A typical ML pipeline spans data ingestion, cleaning, transformation, feature engineering, storage and delivery to training environments, often requiring orchestration across batch and real-time systems. Common tools in the stack include Apache Kafka or Amazon Kinesis for streaming ingestion, Apache Airflow or Prefect for orchestration, Spark or Pandas for transformation, and AWS S3, Snowflake, or BigQuery for scalable storage. Teams often underestimate the effort to clean and label data, handle schema changes, and ensure reproducibility. Technical debt can quietly accumulate when pipelines aren’t versioned, monitored, or modularized. The key is designing with observability, reusability, and fault tolerance in mind from day one. It is a living, evolving system that directly impacts the long-term quality and trustworthiness of your ML inferences.
Below is a table of some of the different tools that exist.
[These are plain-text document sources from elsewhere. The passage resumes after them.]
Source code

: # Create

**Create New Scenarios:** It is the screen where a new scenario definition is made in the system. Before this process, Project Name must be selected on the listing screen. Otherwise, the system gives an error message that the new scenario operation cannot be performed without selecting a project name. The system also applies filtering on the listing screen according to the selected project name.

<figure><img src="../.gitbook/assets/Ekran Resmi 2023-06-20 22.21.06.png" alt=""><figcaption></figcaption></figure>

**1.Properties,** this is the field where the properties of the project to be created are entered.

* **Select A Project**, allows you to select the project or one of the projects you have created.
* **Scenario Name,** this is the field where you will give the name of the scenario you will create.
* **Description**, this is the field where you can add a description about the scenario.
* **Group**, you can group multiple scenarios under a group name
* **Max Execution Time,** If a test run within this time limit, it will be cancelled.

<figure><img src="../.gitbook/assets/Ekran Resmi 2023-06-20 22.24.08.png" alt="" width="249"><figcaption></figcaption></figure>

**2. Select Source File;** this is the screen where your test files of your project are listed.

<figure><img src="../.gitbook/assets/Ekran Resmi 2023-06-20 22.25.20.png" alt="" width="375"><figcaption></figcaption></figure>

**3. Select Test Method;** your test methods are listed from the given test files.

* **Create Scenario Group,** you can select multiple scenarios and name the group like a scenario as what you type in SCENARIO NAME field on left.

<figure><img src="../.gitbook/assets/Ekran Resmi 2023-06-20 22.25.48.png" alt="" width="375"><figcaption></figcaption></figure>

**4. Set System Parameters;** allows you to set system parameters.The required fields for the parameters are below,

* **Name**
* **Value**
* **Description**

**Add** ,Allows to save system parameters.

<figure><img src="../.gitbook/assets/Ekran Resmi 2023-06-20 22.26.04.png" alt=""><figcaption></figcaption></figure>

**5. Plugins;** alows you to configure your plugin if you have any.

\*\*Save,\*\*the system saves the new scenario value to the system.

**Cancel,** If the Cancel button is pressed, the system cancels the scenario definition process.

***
Category | AWS | Azure | Google Cloud | OCI |
ETL / Orchestration | AWS Glue, Step Functions | Azure Data Factory | Cloud Dataflow, Cloud Composer (Airflow) | OCI Data Integration |
ML Workflow Management | Amazon SageMaker Pipelines | Azure ML Pipelines | Vertex AI Pipelines | OCI Data Science Pipelines |
Data Processing | EMR (Spark), AWS Glue | Azure Databricks, Synapse | Dataproc (Spark), BigQuery | OCI Data Flow (Spark) |
Storage | Amazon S3 | Azure Blob Storage, Data Lake Storage | Google Cloud Storage, BigQuery | OCI Object Storage |
Notes on Usage | Highly modular, widely adopted | Strong Microsoft integration, hybrid-friendly | Unified AI + data stack, BigQuery synergy | Strong enterprise tools, growing ML focus |
The team also needs to implement metrics that will be used to monitor and alert on model performance, inference server issues, skew in training – serving distribution where the model might be predicting on data distributions that it has not been trained on or if it is predicting outside a distribution range seen during training. Trained models exist for a variety of use-cases and can be re-used as long as the features and labels match exactly. If they don’t, the predictions will be poor. We will go deeper into model metrics in future posts.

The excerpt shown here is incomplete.